Cash is often crowned king — and for good reason. It typically upholds its value and allows you to instantly make purchases. When you funnel cash into an account or an investment, it's wise to know how easily you can access it if necessary, which is known as liquidity.
Cashing in quickly
Everyone's motives for having cash readily available may be different and can vary over time. But you'll likely have moments in life where you need cash on-hand, whether it's accessible funds for an emergency, the ability to capitalize on timely investment opportunities or even to limit your exposure to market volatility.
Deposit accounts are one of the best ways to keep your money both safe and liquid while also offering the potential to earn interest. Both an Ally Bank Spending Account and a Ally Bank Money Market Account typically come with checks and debit cards, providing you with nearly instant access.

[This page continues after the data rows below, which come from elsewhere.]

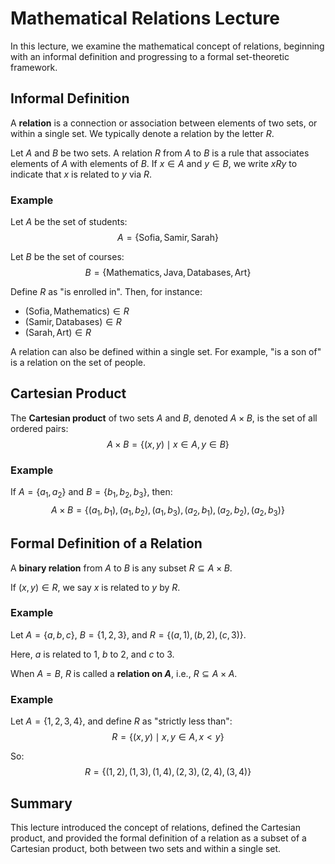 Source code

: # Mathematical Relations Lecture

In this lecture, we examine the mathematical concept of relations, beginning with an informal definition and progressing to a formal set-theoretic framework.

## Informal Definition

A **relation** is a connection or association between elements of two sets, or within a single set. We typically denote a relation by the letter $R$.

Let $A$ and $B$ be two sets. A relation $R$ from $A$ to $B$ is a rule that associates elements of $A$ with elements of $B$. If $x \in A$ and $y \in B$, we write $xRy$ to indicate that $x$ is related to $y$ via $R$.

### Example

Let $A$ be the set of students:
$$A = \{\text{Sofia}, \text{Samir}, \text{Sarah}\}$$

Let $B$ be the set of courses:
$$B = \{\text{Mathematics}, \text{Java}, \text{Databases}, \text{Art}\}$$

Define $R$ as "is enrolled in". Then, for instance:
- $(\text{Sofia}, \text{Mathematics}) \in R$
- $(\text{Samir}, \text{Databases}) \in R$
- $(\text{Sarah}, \text{Art}) \in R$

A relation can also be defined within a single set. For example, "is a son of" is a relation on the set of people.

## Cartesian Product

The **Cartesian product** of two sets $A$ and $B$, denoted $A \times B$, is the set of all ordered pairs:
$$A \times B = \{(x, y) \mid x \in A, y \in B\}$$

### Example

If $A = \{a_1, a_2\}$ and $B = \{b_1, b_2, b_3\}$, then:
$$A \times B = \{(a_1, b_1), (a_1, b_2), (a_1, b_3), (a_2, b_1), (a_2, b_2), (a_2, b_3)\}$$

## Formal Definition of a Relation

A **binary relation** from $A$ to $B$ is any subset $R \subseteq A \times B$.

If $(x, y) \in R$, we say $x$ is related to $y$ by $R$.

### Example

Let $A = \{a, b, c\}$, $B = \{1, 2, 3\}$, and $R = \{(a, 1), (b, 2), (c, 3)\}$.

Here, $a$ is related to $1$, $b$ to $2$, and $c$ to $3$.

When $A = B$, $R$ is called a **relation on $A$**, i.e., $R \subseteq A \times A$.

### Example

Let $A = \{1, 2, 3, 4\}$, and define $R$ as "strictly less than":
$$R = \{(x, y) \mid x, y \in A, x < y\}$$

So:
$$R = \{(1,2), (1,3), (1,4), (2,3), (2,4), (3,4)\}$$

## Summary

This lecture introduced the concept of relations, defined the Cartesian product, and provided the formal definition of a relation as a subset of a Cartesian product, both between two sets and within a single set. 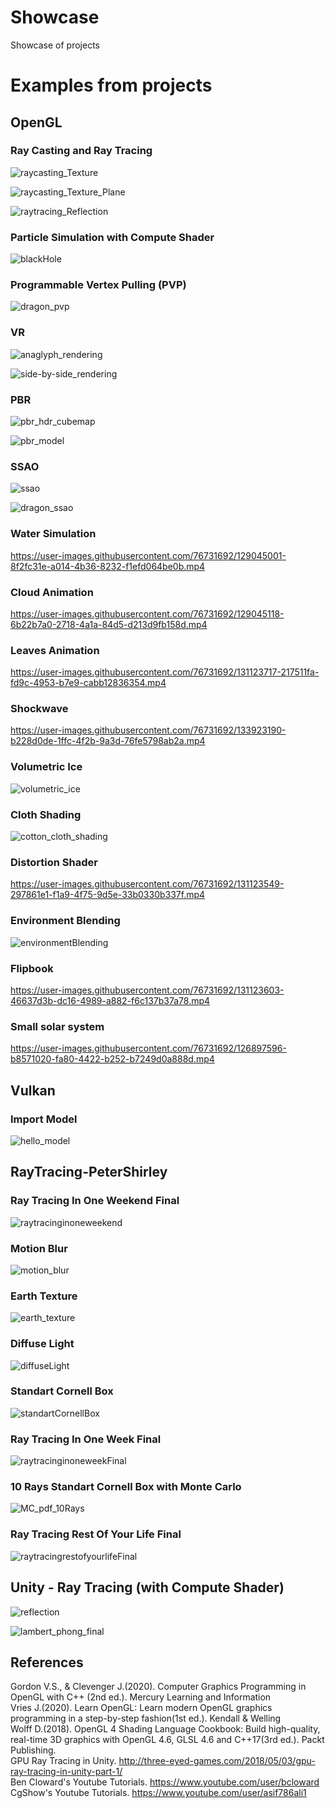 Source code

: # Showcase
Showcase of projects

# Examples from projects

## OpenGL

### Ray Casting and Ray Tracing

![raycasting_Texture](https://user-images.githubusercontent.com/76731692/131123299-7605ca17-3d82-49d5-8fba-f048a20e5926.jpg)

![raycasting_Texture_Plane](https://user-images.githubusercontent.com/76731692/131123304-dcb8be36-1eed-4946-8ae6-facb8bf794f6.jpg)

![raytracing_Reflection](https://user-images.githubusercontent.com/76731692/131123330-822040fb-aa58-4846-9710-1b2000155632.jpg)

### Particle Simulation with Compute Shader

![blackHole](https://user-images.githubusercontent.com/76731692/143777566-945ef8f8-b775-4498-a9f9-5326621bef02.png)

### Programmable Vertex Pulling (PVP)

![dragon_pvp](https://user-images.githubusercontent.com/76731692/143930665-e9807170-4565-45bd-b1c3-4cd657fcd185.png)

### VR

![anaglyph_rendering](https://user-images.githubusercontent.com/76731692/131123380-d8a01960-b73f-45e7-9614-6283887b7573.jpg)

![side-by-side_rendering](https://user-images.githubusercontent.com/76731692/131123402-44e88c4e-e1f3-4958-89c3-07ff1a5b6a52.jpg)

### PBR

![pbr_hdr_cubemap](https://user-images.githubusercontent.com/76731692/126897608-a9c7a7ec-664c-47c2-b821-76a559ffdc4d.jpg)

![pbr_model](https://user-images.githubusercontent.com/76731692/131123133-70bc3b2c-6318-4bc1-8163-c5a0dc6f8cf7.jpg)

### SSAO

![ssao](https://user-images.githubusercontent.com/76731692/126897611-c18b810c-0807-4f74-a3a2-addc8dab6739.jpg)

![dragon_ssao](https://user-images.githubusercontent.com/76731692/127374087-34fc474f-eb80-4839-8416-769324782f0b.jpg)

### Water Simulation

https://user-images.githubusercontent.com/76731692/129045001-8f2fc31e-a014-4b36-8232-f1efd064be0b.mp4

### Cloud Animation

https://user-images.githubusercontent.com/76731692/129045118-6b22b7a0-2718-4a1a-84d5-d213d9fb158d.mp4

### Leaves Animation

https://user-images.githubusercontent.com/76731692/131123717-217511fa-fd9c-4953-b7e9-cabb12836354.mp4

### Shockwave

https://user-images.githubusercontent.com/76731692/133923190-b228d0de-1ffc-4f2b-9a3d-76fe5798ab2a.mp4

### Volumetric Ice

![volumetric_ice](https://user-images.githubusercontent.com/76731692/131123781-22504c4b-9106-4e84-82f6-f126f7fc140c.jpg)

### Cloth Shading

![cotton_cloth_shading](https://user-images.githubusercontent.com/76731692/131123515-67b7e117-e7eb-4f76-b52a-6e68dfd1f71d.jpg)

### Distortion Shader

https://user-images.githubusercontent.com/76731692/131123549-297861e1-f1a9-4f75-9d5e-33b0330b337f.mp4

### Environment Blending

![environmentBlending](https://user-images.githubusercontent.com/76731692/131123588-daf830bf-0514-486c-902e-58aee3535d8d.jpg)

### Flipbook

https://user-images.githubusercontent.com/76731692/131123603-46637d3b-dc16-4989-a882-f6c137b37a78.mp4

### Small solar system
https://user-images.githubusercontent.com/76731692/126897596-b8571020-fa80-4422-b252-b7249d0a888d.mp4

## Vulkan

### Import Model

![hello_model](https://user-images.githubusercontent.com/76731692/126897626-54ef1208-c087-4402-b522-2c6f0500c1a6.jpg)

## RayTracing-PeterShirley

### Ray Tracing In One Weekend Final

![raytracinginoneweekend](https://user-images.githubusercontent.com/76731692/131985372-ecfce2bb-b6f9-4ecb-85db-d8eb6e9a65d1.jpg)

### Motion Blur

![motion_blur](https://user-images.githubusercontent.com/76731692/131985486-8767e9d8-8d18-4276-833e-883dac990b28.jpg)

### Earth Texture

![earth_texture](https://user-images.githubusercontent.com/76731692/131986027-9aef51d4-4a3a-43fc-9447-87c5525e27ca.jpg)

### Diffuse Light

![diffuseLight](https://user-images.githubusercontent.com/76731692/131986048-046ea9bf-4449-436e-beda-5e4420a919f9.jpg)

### Standart Cornell Box

![standartCornellBox](https://user-images.githubusercontent.com/76731692/131986096-8de71b14-a1c3-48b0-b85c-a6f06a9617df.jpg)

### Ray Tracing In One Week Final

![raytracinginoneweekFinal](https://user-images.githubusercontent.com/76731692/131986178-491a61cb-809a-4a15-ad3a-556666904411.jpg)

### 10 Rays Standart Cornell Box with Monte Carlo

![MC_pdf_10Rays](https://user-images.githubusercontent.com/76731692/131986246-bb323277-8817-4bcf-aa45-f41d9a8714fc.jpg)

### Ray Tracing Rest Of Your Life Final

![raytracingrestofyourlifeFinal](https://user-images.githubusercontent.com/76731692/133923289-b2243c63-123c-4a3a-8a67-f6aa46a8856b.jpg)

## Unity - Ray Tracing (with Compute Shader)

![reflection](https://user-images.githubusercontent.com/76731692/126897641-c8acef57-1668-4c3d-bcf1-417783df4864.jpg)

![lambert_phong_final](https://user-images.githubusercontent.com/76731692/126897643-9222aa89-eb3f-42e5-a637-8cd141363a54.jpg)

## References
Gordon V.S., & Clevenger J.(2020). Computer Graphics Programming in OpenGL with C++ (2nd ed.). Mercury Learning and Information <br />
Vries J.(2020). Learn OpenGL: Learn modern OpenGL graphics programming in a step-by-step fashion(1st ed.). Kendall & Welling <br />
Wolff D.(2018). OpenGL 4 Shading Language Cookbook: Build high-quality, real-time 3D graphics with OpenGL 4.6, GLSL 4.6 and C++17(3rd ed.). Packt Publishing. <br />
GPU Ray Tracing in Unity. http://three-eyed-games.com/2018/05/03/gpu-ray-tracing-in-unity-part-1/ <br />
Ben Cloward's Youtube Tutorials. https://www.youtube.com/user/bcloward <br />
CgShow's Youtube Tutorials. https://www.youtube.com/user/asif786ali1
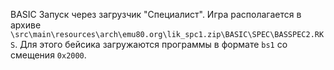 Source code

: BASIC
Запуск через загрузчик "Специалист".
Игра располагается в архиве `\src\main\resources\arch\emu80.org\lik_spc1.zip\BASIC\SPEC\BASSPEC2.RKS`.
Для этого бейсика загружаются программы в формате `bs1` со смещения `0x2000`. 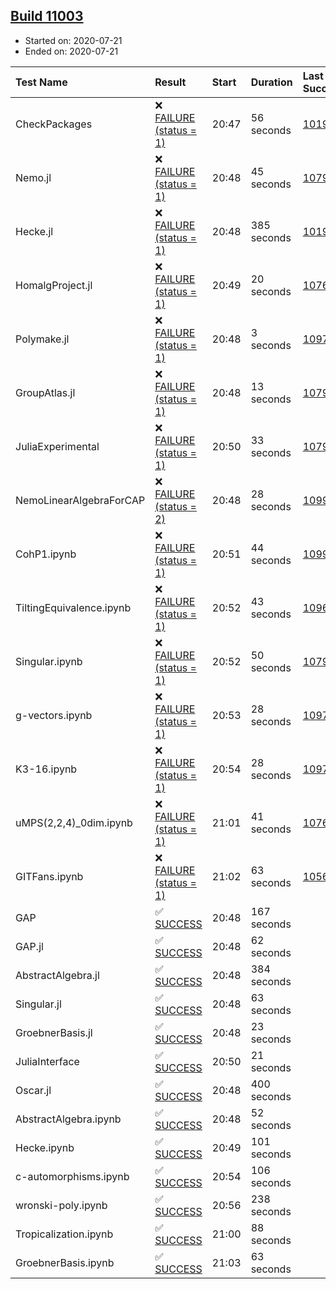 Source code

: ## [Build 11003](https://oscarci.mathematik.uni-kl.de/job/oscar/11003/)

* Started on: 2020-07-21
* Ended on: 2020-07-21

| Test Name    | Result | Start | Duration | Last Success | First Failure |
|:-------------|:-------|:------|:---------|:-------------|:--------------|
| CheckPackages | ❌ [FAILURE (status = 1)](https://oscarci.mathematik.uni-kl.de/job/oscar/11003/artifact/logs/build-11003/CheckPackages.log) | 20:47 | 56 seconds | [10197](https://oscarci.mathematik.uni-kl.de/job/oscar/10197/) | [10198](https://oscarci.mathematik.uni-kl.de/job/oscar/10198/) |
| Nemo.jl | ❌ [FAILURE (status = 1)](https://oscarci.mathematik.uni-kl.de/job/oscar/11003/artifact/logs/build-11003/Nemo.jl.log) | 20:48 | 45 seconds | [10790](https://oscarci.mathematik.uni-kl.de/job/oscar/10790/) | [10791](https://oscarci.mathematik.uni-kl.de/job/oscar/10791/) |
| Hecke.jl | ❌ [FAILURE (status = 1)](https://oscarci.mathematik.uni-kl.de/job/oscar/11003/artifact/logs/build-11003/Hecke.jl.log) | 20:48 | 385 seconds | [10197](https://oscarci.mathematik.uni-kl.de/job/oscar/10197/) | [10198](https://oscarci.mathematik.uni-kl.de/job/oscar/10198/) |
| HomalgProject.jl | ❌ [FAILURE (status = 1)](https://oscarci.mathematik.uni-kl.de/job/oscar/11003/artifact/logs/build-11003/HomalgProject.jl.log) | 20:49 | 20 seconds | [10765](https://oscarci.mathematik.uni-kl.de/job/oscar/10765/) | [10766](https://oscarci.mathematik.uni-kl.de/job/oscar/10766/) |
| Polymake.jl | ❌ [FAILURE (status = 1)](https://oscarci.mathematik.uni-kl.de/job/oscar/11003/artifact/logs/build-11003/Polymake.jl.log) | 20:48 | 3 seconds | [10977](https://oscarci.mathematik.uni-kl.de/job/oscar/10977/) | [10978](https://oscarci.mathematik.uni-kl.de/job/oscar/10978/) |
| GroupAtlas.jl | ❌ [FAILURE (status = 1)](https://oscarci.mathematik.uni-kl.de/job/oscar/11003/artifact/logs/build-11003/GroupAtlas.jl.log) | 20:48 | 13 seconds | [10790](https://oscarci.mathematik.uni-kl.de/job/oscar/10790/) | [10791](https://oscarci.mathematik.uni-kl.de/job/oscar/10791/) |
| JuliaExperimental | ❌ [FAILURE (status = 1)](https://oscarci.mathematik.uni-kl.de/job/oscar/11003/artifact/logs/build-11003/JuliaExperimental.log) | 20:50 | 33 seconds | [10790](https://oscarci.mathematik.uni-kl.de/job/oscar/10790/) | [10791](https://oscarci.mathematik.uni-kl.de/job/oscar/10791/) |
| NemoLinearAlgebraForCAP | ❌ [FAILURE (status = 2)](https://oscarci.mathematik.uni-kl.de/job/oscar/11003/artifact/logs/build-11003/NemoLinearAlgebraForCAP.log) | 20:48 | 28 seconds | [10999](https://oscarci.mathematik.uni-kl.de/job/oscar/10999/) | [11000](https://oscarci.mathematik.uni-kl.de/job/oscar/11000/) |
| CohP1.ipynb | ❌ [FAILURE (status = 1)](https://oscarci.mathematik.uni-kl.de/job/oscar/11003/artifact/logs/build-11003/CohP1.ipynb.log) | 20:51 | 44 seconds | [10999](https://oscarci.mathematik.uni-kl.de/job/oscar/10999/) | [11000](https://oscarci.mathematik.uni-kl.de/job/oscar/11000/) |
| TiltingEquivalence.ipynb | ❌ [FAILURE (status = 1)](https://oscarci.mathematik.uni-kl.de/job/oscar/11003/artifact/logs/build-11003/TiltingEquivalence.ipynb.log) | 20:52 | 43 seconds | [10962](https://oscarci.mathematik.uni-kl.de/job/oscar/10962/) | [10963](https://oscarci.mathematik.uni-kl.de/job/oscar/10963/) |
| Singular.ipynb | ❌ [FAILURE (status = 1)](https://oscarci.mathematik.uni-kl.de/job/oscar/11003/artifact/logs/build-11003/Singular.ipynb.log) | 20:52 | 50 seconds | [10790](https://oscarci.mathematik.uni-kl.de/job/oscar/10790/) | [10791](https://oscarci.mathematik.uni-kl.de/job/oscar/10791/) |
| g-vectors.ipynb | ❌ [FAILURE (status = 1)](https://oscarci.mathematik.uni-kl.de/job/oscar/11003/artifact/logs/build-11003/g-vectors.ipynb.log) | 20:53 | 28 seconds | [10977](https://oscarci.mathematik.uni-kl.de/job/oscar/10977/) | [10978](https://oscarci.mathematik.uni-kl.de/job/oscar/10978/) |
| K3-16.ipynb | ❌ [FAILURE (status = 1)](https://oscarci.mathematik.uni-kl.de/job/oscar/11003/artifact/logs/build-11003/K3-16.ipynb.log) | 20:54 | 28 seconds | [10977](https://oscarci.mathematik.uni-kl.de/job/oscar/10977/) | [10978](https://oscarci.mathematik.uni-kl.de/job/oscar/10978/) |
| uMPS(2,2,4)_0dim.ipynb | ❌ [FAILURE (status = 1)](https://oscarci.mathematik.uni-kl.de/job/oscar/11003/artifact/logs/build-11003/uMPS-2-2-4-_0dim.ipynb.log) | 21:01 | 41 seconds | [10765](https://oscarci.mathematik.uni-kl.de/job/oscar/10765/) | [10766](https://oscarci.mathematik.uni-kl.de/job/oscar/10766/) |
| GITFans.ipynb | ❌ [FAILURE (status = 1)](https://oscarci.mathematik.uni-kl.de/job/oscar/11003/artifact/logs/build-11003/GITFans.ipynb.log) | 21:02 | 63 seconds | [10566](https://oscarci.mathematik.uni-kl.de/job/oscar/10566/) | [10567](https://oscarci.mathematik.uni-kl.de/job/oscar/10567/) |
| GAP | ✅ [SUCCESS](https://oscarci.mathematik.uni-kl.de/job/oscar/11003/artifact/logs/build-11003/GAP.log) | 20:48 | 167 seconds |  |  |
| GAP.jl | ✅ [SUCCESS](https://oscarci.mathematik.uni-kl.de/job/oscar/11003/artifact/logs/build-11003/GAP.jl.log) | 20:48 | 62 seconds |  |  |
| AbstractAlgebra.jl | ✅ [SUCCESS](https://oscarci.mathematik.uni-kl.de/job/oscar/11003/artifact/logs/build-11003/AbstractAlgebra.jl.log) | 20:48 | 384 seconds |  |  |
| Singular.jl | ✅ [SUCCESS](https://oscarci.mathematik.uni-kl.de/job/oscar/11003/artifact/logs/build-11003/Singular.jl.log) | 20:48 | 63 seconds |  |  |
| GroebnerBasis.jl | ✅ [SUCCESS](https://oscarci.mathematik.uni-kl.de/job/oscar/11003/artifact/logs/build-11003/GroebnerBasis.jl.log) | 20:48 | 23 seconds |  |  |
| JuliaInterface | ✅ [SUCCESS](https://oscarci.mathematik.uni-kl.de/job/oscar/11003/artifact/logs/build-11003/JuliaInterface.log) | 20:50 | 21 seconds |  |  |
| Oscar.jl | ✅ [SUCCESS](https://oscarci.mathematik.uni-kl.de/job/oscar/11003/artifact/logs/build-11003/Oscar.jl.log) | 20:48 | 400 seconds |  |  |
| AbstractAlgebra.ipynb | ✅ [SUCCESS](https://oscarci.mathematik.uni-kl.de/job/oscar/11003/artifact/logs/build-11003/AbstractAlgebra.ipynb.log) | 20:48 | 52 seconds |  |  |
| Hecke.ipynb | ✅ [SUCCESS](https://oscarci.mathematik.uni-kl.de/job/oscar/11003/artifact/logs/build-11003/Hecke.ipynb.log) | 20:49 | 101 seconds |  |  |
| c-automorphisms.ipynb | ✅ [SUCCESS](https://oscarci.mathematik.uni-kl.de/job/oscar/11003/artifact/logs/build-11003/c-automorphisms.ipynb.log) | 20:54 | 106 seconds |  |  |
| wronski-poly.ipynb | ✅ [SUCCESS](https://oscarci.mathematik.uni-kl.de/job/oscar/11003/artifact/logs/build-11003/wronski-poly.ipynb.log) | 20:56 | 238 seconds |  |  |
| Tropicalization.ipynb | ✅ [SUCCESS](https://oscarci.mathematik.uni-kl.de/job/oscar/11003/artifact/logs/build-11003/Tropicalization.ipynb.log) | 21:00 | 88 seconds |  |  |
| GroebnerBasis.ipynb | ✅ [SUCCESS](https://oscarci.mathematik.uni-kl.de/job/oscar/11003/artifact/logs/build-11003/GroebnerBasis.ipynb.log) | 21:03 | 63 seconds |  |  |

In comparison, an Ally Bank Savings Account also provides a high level of liquidity, but with a few key differences. Although you can't directly withdraw from a Savings Account, you can take advantage of free transfers (up to a predetermined amount per statement cycle) to either a spending account or money market account. When your cash is stashed away in an Ally Bank Savings Account, it can work smarter for you with tools such as savings buckets and boosters.
An Ally Bank Certificate of Deposit (CD) is an interest-bearing account as well. Just keep in mind that most CDs will come with an early withdrawal penalty charge if you choose to withdraw your funds before the maturity date (aka the end of the CD's term). A good alternative solution is an Ally BankNo Penalty CD, which allows you to enjoy competitive interest rates and withdraw your total balance any time after the first six days of funding your CD, penalty-free.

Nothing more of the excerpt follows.